[Devel] [PATCH RHEL7 COMMIT] ve/devtmpfs: lightweight virtualization

Konstantin Khorenko khorenko at virtuozzo.com
Fri Aug 28 05:10:59 PDT 2015


The commit is pushed to "branch-rh7-3.10.0-229.7.2-ovz" and will appear at https://src.openvz.org/scm/ovz/vzkernel.git
after rh7-3.10.0-229.7.2.vz7.6.3
------>
commit 22255fb606cfd53fb98b11c62b854c0de5a4c713
Author: Vladimir Davydov <vdavydov at parallels.com>
Date:   Fri Aug 28 16:10:59 2015 +0400

    ve/devtmpfs: lightweight virtualization
    
    Patchset description:
    
    Rework devtmpfs virtualization
    
    Currently, we implement full-featured devtmpfs virtualization for VE:
    when a device is created in a VE "namespace", we send a signal to
    kdevtmpfs to create the devnode on devtmpfs mount corresponding to the
    VE. This seems to be over-complicated: all this work can be done from
    userspace, because we only have a hardcoded list of devices created
    exclusively for VE on container start. Those are tty-related stuff and
    mem devices, and we only need the latter to create devtmpfs nodes.
    Moreover, it is buggy: ve_stop_ns, which destroys VE devtmpfs mount can
    be called before a VE tty device is unregistered, resulting in a KP:
    
    https://jira.sw.ru/browse/PSBM-35077
    
    This patch therefore simplifies it.
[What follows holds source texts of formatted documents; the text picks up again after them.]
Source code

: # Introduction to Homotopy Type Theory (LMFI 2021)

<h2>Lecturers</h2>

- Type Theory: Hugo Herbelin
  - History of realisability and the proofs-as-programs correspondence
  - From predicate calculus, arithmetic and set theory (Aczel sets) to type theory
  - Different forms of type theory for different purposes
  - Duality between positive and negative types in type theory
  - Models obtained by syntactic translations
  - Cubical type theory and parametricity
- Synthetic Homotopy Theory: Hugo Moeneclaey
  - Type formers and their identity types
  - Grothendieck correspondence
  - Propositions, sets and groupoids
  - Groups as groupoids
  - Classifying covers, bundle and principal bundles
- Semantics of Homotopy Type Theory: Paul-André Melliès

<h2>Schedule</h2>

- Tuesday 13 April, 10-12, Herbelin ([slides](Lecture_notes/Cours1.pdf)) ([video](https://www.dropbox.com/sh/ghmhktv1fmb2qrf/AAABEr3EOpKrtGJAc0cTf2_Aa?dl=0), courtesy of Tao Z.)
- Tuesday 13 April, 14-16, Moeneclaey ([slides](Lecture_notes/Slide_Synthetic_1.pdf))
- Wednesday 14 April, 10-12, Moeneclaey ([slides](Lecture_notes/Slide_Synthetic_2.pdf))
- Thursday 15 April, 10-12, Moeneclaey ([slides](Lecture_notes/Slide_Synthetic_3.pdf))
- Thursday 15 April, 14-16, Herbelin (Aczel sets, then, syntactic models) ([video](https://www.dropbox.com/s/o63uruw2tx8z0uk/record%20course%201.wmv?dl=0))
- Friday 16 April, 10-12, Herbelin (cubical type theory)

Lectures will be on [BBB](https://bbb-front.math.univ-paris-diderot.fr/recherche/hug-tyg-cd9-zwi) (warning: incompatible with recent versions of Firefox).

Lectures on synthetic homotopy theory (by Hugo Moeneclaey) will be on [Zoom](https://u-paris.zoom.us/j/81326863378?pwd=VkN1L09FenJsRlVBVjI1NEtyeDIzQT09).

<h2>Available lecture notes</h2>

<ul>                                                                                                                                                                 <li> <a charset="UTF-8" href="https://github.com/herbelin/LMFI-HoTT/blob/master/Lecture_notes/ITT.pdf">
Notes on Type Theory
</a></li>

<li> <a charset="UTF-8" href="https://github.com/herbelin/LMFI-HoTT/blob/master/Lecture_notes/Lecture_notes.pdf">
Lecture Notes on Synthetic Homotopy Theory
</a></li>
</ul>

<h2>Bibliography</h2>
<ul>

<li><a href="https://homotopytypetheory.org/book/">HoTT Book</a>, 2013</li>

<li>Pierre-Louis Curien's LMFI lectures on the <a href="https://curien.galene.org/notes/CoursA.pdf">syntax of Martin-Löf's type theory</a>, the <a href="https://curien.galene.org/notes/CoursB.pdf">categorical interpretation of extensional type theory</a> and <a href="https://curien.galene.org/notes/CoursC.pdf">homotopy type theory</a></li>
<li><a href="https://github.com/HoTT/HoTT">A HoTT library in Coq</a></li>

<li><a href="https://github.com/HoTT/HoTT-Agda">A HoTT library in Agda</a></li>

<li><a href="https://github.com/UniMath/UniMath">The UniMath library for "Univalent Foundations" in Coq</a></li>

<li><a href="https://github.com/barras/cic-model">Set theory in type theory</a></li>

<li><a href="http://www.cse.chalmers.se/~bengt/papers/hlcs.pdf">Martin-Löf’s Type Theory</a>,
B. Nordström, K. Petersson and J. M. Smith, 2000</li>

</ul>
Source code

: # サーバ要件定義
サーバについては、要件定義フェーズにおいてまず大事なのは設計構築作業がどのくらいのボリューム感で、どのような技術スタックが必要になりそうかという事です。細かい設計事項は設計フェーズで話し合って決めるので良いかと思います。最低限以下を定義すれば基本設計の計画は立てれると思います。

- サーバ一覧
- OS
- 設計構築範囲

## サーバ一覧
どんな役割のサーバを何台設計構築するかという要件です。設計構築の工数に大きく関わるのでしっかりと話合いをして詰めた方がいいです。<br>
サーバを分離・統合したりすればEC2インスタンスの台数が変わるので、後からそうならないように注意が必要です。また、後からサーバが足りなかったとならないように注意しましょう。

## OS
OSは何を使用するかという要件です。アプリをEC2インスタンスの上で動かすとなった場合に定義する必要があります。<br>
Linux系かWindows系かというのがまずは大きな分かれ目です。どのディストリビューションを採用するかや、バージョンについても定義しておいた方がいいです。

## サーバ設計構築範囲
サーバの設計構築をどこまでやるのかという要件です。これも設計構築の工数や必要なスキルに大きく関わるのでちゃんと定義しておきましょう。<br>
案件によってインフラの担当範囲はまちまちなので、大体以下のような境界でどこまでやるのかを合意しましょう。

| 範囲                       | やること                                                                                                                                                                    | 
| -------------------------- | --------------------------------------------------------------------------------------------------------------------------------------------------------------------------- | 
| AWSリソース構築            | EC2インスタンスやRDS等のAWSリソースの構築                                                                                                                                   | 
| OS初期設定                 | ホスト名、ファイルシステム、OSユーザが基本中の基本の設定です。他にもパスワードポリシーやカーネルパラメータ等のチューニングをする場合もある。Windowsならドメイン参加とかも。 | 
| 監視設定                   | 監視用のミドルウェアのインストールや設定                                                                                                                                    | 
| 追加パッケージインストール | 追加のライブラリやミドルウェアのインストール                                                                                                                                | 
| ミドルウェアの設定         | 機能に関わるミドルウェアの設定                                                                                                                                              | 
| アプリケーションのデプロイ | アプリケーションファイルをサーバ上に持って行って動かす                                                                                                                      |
It makes the kernel only provide a
    single empty tmpfs mount per VE, which appears on an attempt to mount
    devtmpfs from inside a VE. The content of the fs is to be filled by the
    userspace on container start, which will be done in the scope of
    
    https://jira.sw.ru/browse/PSBM-35146
    
    Vladimir Davydov (6):
      Revert "ve/devtmpfs: Create required devices on container startup"
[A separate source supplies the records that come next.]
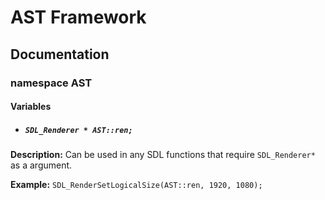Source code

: # AST Framework
## Documentation
### namespace AST
#### Variables
- ##### `SDL_Renderer * AST::ren;`

**Description:** Can be used in any SDL functions that require `SDL_Renderer*` as a argument.

**Example:** `SDL_RenderSetLogicalSize(AST::ren, 1920, 1080);`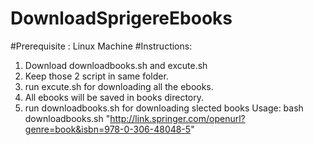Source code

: # DownloadSprigereEbooks

#Prerequisite : Linux Machine
#Instructions: 
1. Download downloadbooks.sh and excute.sh
2. Keep those 2 script in same folder.
3. run excute.sh for downloading all the ebooks.
4. All ebooks will be saved in books directory.
5. run downloadbooks.sh for downloading slected books
  Usage: bash downloadbooks.sh "http://link.springer.com/openurl?genre=book&isbn=978-0-306-48048-5"
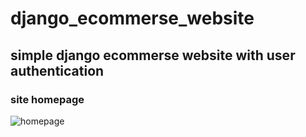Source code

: # django_ecommerse_website
## simple django ecommerse website with user authentication
### site homepage
![homepage](https://github.com/VIshnu12Vk/django_ecommerse_website/assets/118201211/dc9faccd-70bd-4592-9808-7a138f5207ae)
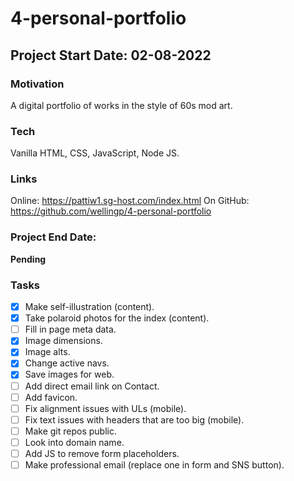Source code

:# 4-personal-portfolio

## Project Start Date: 02-08-2022

### Motivation

A digital portfolio of works in the style of 60s mod art.

### Tech
Vanilla HTML, CSS, JavaScript, Node JS.

### Links

Online: https://pattiw1.sg-host.com/index.html
On GitHub: https://github.com/wellingp/4-personal-portfolio

### Project End Date:

**Pending**

### Tasks

- [x] Make self-illustration (content).
- [x] Take polaroid photos for the index (content).
- [ ] Fill in page meta data.
- [x] Image dimensions.
- [x] Image alts.
- [x] Change active navs.
- [x] Save images for web.
- [ ] Add direct email link on Contact.
- [ ] Add favicon.
- [ ] Fix alignment issues with ULs (mobile).
- [ ] Fix text issues with headers that are too big (mobile).
- [ ] Make git repos public.
- [ ] Look into domain name.
- [ ] Add JS to remove form placeholders.
- [ ] Make professional email (replace one in form and SNS button).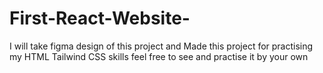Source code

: # First-React-Website-
I will take figma design of this project and Made this project for practising my HTML Tailwind CSS skills feel free to see and practise it by your own
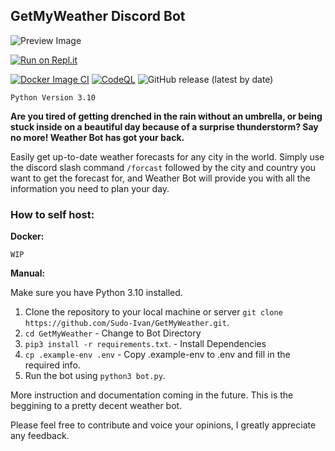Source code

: ## GetMyWeather Discord Bot

![Preview Image](https://cdn.statically.io/gh/Sudo-Ivan/MyWebsite-Assets/main/images/bots/GetMyWeather/getmyweatherpreview.png)

[![Run on Repl.it](https://repl.it/badge/github/Sudo-Ivan/GetMyWeather)](https://repl.it/github/Sudo-Ivan/GetMyWeather)

[![Docker Image CI](https://github.com/Sudo-Ivan/GetMyWeather/actions/workflows/docker-image.yml/badge.svg?branch=main)](https://github.com/Sudo-Ivan/GetMyWeather/actions/workflows/docker-image.yml)
[![CodeQL](https://github.com/Sudo-Ivan/GetMyWeather/actions/workflows/codeql.yml/badge.svg?branch=main)](https://github.com/Sudo-Ivan/GetMyWeather/actions/workflows/codeql.yml)
![GitHub release (latest by date)](https://img.shields.io/github/v/release/Sudo-Ivan/GetMyWeather)

`Python Version 3.10`

**Are you tired of getting drenched in the rain without an umbrella, or being stuck inside on a beautiful day because of a surprise thunderstorm? Say no more! Weather Bot has got your back.**

Easily get up-to-date weather forecasts for any city in the world. Simply use the discord slash command `/forcast` followed by the city and country you want to get the forecast for, and Weather Bot will provide you with all the information you need to plan your day.

### **How to self host:**

**Docker:**

`WIP`

**Manual:**

Make sure you have Python 3.10 installed.

1. Clone the repository to your local machine or server `git clone https://github.com/Sudo-Ivan/GetMyWeather.git`.
2. `cd GetMyWeather` - Change to Bot Directory
3. `pip3 install -r requirements.txt`. - Install Dependencies
4. `cp .example-env .env` - Copy .example-env to .env and fill in the required info.
6. Run the bot using `python3 bot.py`.

More instruction and documentation coming in the future. This is the beggining to a pretty decent weather bot.

Please feel free to contribute and voice your opinions, I greatly appreciate any feedback.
      Revert "ve/devtmpfs: pass proper options string"
      Revert "devtmpfs: containerize it with new obj ns operation"
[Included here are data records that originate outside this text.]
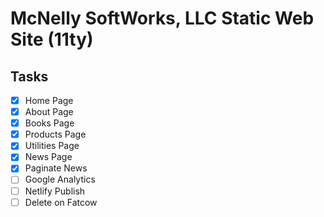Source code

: # McNelly SoftWorks, LLC Static Web Site (11ty)

## Tasks

- [x] Home Page
- [x] About Page
- [x] Books Page
- [x] Products Page
- [x] Utilities Page
- [x] News Page
- [x] Paginate News
- [ ] Google Analytics
- [ ] Netlify Publish
- [ ] Delete on Fatcow
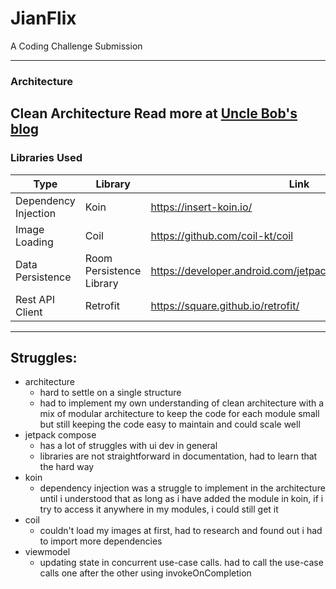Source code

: # JianFlix
A Coding Challenge Submission
___

### Architecture
Clean Architecture
Read more at [Uncle Bob's blog](https://blog.cleancoder.com/uncle-bob/2012/08/13/the-clean-architecture.html)
---

### Libraries Used
| Type                 | Library                  | Link                                                         |
|----------------------|--------------------------|--------------------------------------------------------------|
| Dependency Injection | Koin                     | https://insert-koin.io/                                      |
| Image Loading        | Coil                     | https://github.com/coil-kt/coil                              |
| Data Persistence     | Room Persistence Library | https://developer.android.com/jetpack/androidx/releases/room |
| Rest API Client      | Retrofit                 | https://square.github.io/retrofit/                           |
---

## Struggles:
- architecture
    - hard to settle on a single structure
    - had to implement my own understanding of clean architecture with a mix of modular architecture to keep the code for each module small but still keeping the code easy to maintain and could scale well
- jetpack compose
    - has a lot of struggles with ui dev in general
    - libraries are not straightforward in documentation, had to learn that the hard way
- koin
    - dependency injection  was a struggle to implement in the architecture until i understood that as long as i have added the module in koin, if i try to access it anywhere in my modules, i could still get it
- coil
    - couldn't load my images at first, had to research and found out i had to import more dependencies
- viewmodel
    - updating state in concurrent use-case calls. had to call the use-case calls one after the other using invokeOnCompletion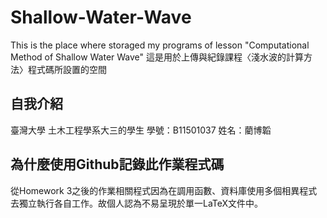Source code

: # Shallow-Water-Wave
This is the place where storaged my programs of lesson "Computational Method of Shallow Water Wave"
這是用於上傳與紀錄課程〈淺水波的計算方法〉程式碼所設置的空間 <br/>

## 自我介紹
臺灣大學 土木工程學系大三的學生 學號：B11501037 姓名：藺博韜

## 為什麼使用Github記錄此作業程式碼
  從Homework 3之後的作業相關程式因為在調用函數、資料庫使用多個相異程式去獨立執行各自工作。故個人認為不易呈現於單一LaTeX文件中。
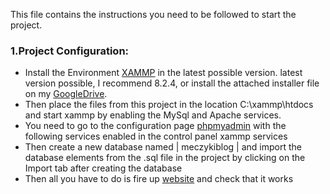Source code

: <!-- @format -->

This file contains the instructions you need to be followed to start the
project.

### 1.Project Configuration:

-   Install the Environment
    [XAMMP](https://www.apachefriends.org/pl/download.html) in the latest
    possible version. latest version possible, I recommend 8.2.4, or install the
    attached installer file on my
    [GoogleDrive](https://drive.google.com/file/d/1c6EBrCRODwjT9mKDt5Hwge94u5Yneluj/view?usp=sharing).
-   Then place the files from this project in the location C:\xammp\htdocs and
    start xammp by enabling the MySql and Apache services.
-   You need to go to the configuration page
    [phpmyadmin](https://localhost/phpmyadmin/) with the following services
    enabled in the control panel xammp services
-   Then create a new database named | meczykiblog | and import the database
    elements from the .sql file in the project by clicking on the Import tab
    after creating the database
-   Then all you have to do is fire up [website](https://localhost/TestBlog/)
    and check that it works
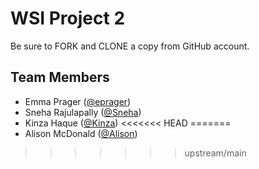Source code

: # WSI Project 2

Be sure to FORK and CLONE a copy from GitHub account.

## Team Members
* Emma Prager ([@eprager](https://github.com/eprager/))
* Sneha Rajulapally ([@Sneha](https://github.com/SnehaRajulapally))
* Kinza Haque ([@Kinza](https://github.com/khaque1))
<<<<<<< HEAD
=======
* Alison McDonald ([@Alison](https://github.com/missamcdonald))
>>>>>>> upstream/main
      Revert "fs: add data pointer to mount_ns()"
      Revert "devtmpfs: per-VE mounts introduced"
      devtmpfs: lightweight virtualization
    
    Reviewed-by: Cyrill Gorcunov <gorcunov at virtuozzo.com>
    
    ===
    This patch description:
    
    All this patch does is provides each VE with its own empty single tmpfs
    mount, which appears on an attempt to mount "devtmpfs". It's up to the
    userspace to populate this fs on container start, all kernel requests to
    create a device node inside a VE are ignored.
    
    Signed-off-by: Vladimir Davydov <vdavydov at parallels.com>
---
 drivers/base/devtmpfs.c | 67 +++++++++++++++++++++++++++++++++++++++++++++++++
 include/linux/ve.h      |  1 +
 kernel/ve/ve.c          |  4 +++
 3 files changed, 72 insertions(+)

diff --git a/drivers/base/devtmpfs.c b/drivers/base/devtmpfs.c
index f59b798..daf97ee 100644
--- a/drivers/base/devtmpfs.c
+++ b/drivers/base/devtmpfs.c
@@ -23,6 +23,7 @@
 #include <linux/ramfs.h>
 #include <linux/slab.h>
 #include <linux/kthread.h>
+#include <linux/ve.h>
 #include "base.h"
 
 static struct task_struct *thread;
@@ -53,9 +54,61 @@ static int __init mount_param(char *str)
 }
 __setup("devtmpfs.mount=", mount_param);
 
+#ifdef CONFIG_VE
+static int ve_test_dev_sb(struct super_block *s, void *p)
+{
+	return get_exec_env()->dev_sb == s;
+}
+
+static int ve_set_dev_sb(struct super_block *s, void *p)
+{
+	struct ve_struct *ve = get_exec_env();
+	int error;
+
+	error = set_anon_super(s, p);
+	if (!error) {
+		BUG_ON(ve->dev_sb);
+		ve->dev_sb = s;
+		atomic_inc(&s->s_active);
+	}
+	return error;
+}
+
+static struct dentry *ve_dev_mount(struct file_system_type *fs_type, int flags,
+		      const char *dev_name, void *data)
+{
+	int (*fill_super)(struct super_block *, void *, int);
+	struct super_block *s;
+	int error;
+
+#ifdef CONFIG_TMPFS
+	fill_super = shmem_fill_super;
+#else
+	fill_super = ramfs_fill_super;
+#endif
+	s = sget(fs_type, ve_test_dev_sb, ve_set_dev_sb, flags, NULL);
+	if (IS_ERR(s))
+		return ERR_CAST(s);
+
+	if (!s->s_root) {
+		error = fill_super(s, data, flags & MS_SILENT ? 1 : 0);
+		if (error) {
+			deactivate_locked_super(s);
+			return ERR_PTR(error);
+		}
+		s->s_flags |= MS_ACTIVE;
+	}
+	return dget(s->s_root);
+}
+#endif /* CONFIG_VE */
+
 static struct dentry *dev_mount(struct file_system_type *fs_type, int flags,
 		      const char *dev_name, void *data)
 {
+#ifdef CONFIG_VE
+	if (!ve_is_super(get_exec_env()))
+		return ve_dev_mount(fs_type, flags, dev_name, data);
+#endif
 #ifdef CONFIG_TMPFS
 	return mount_single(fs_type, flags, data, shmem_fill_super);
 #else
@@ -79,6 +132,16 @@ static inline int is_blockdev(struct device *dev)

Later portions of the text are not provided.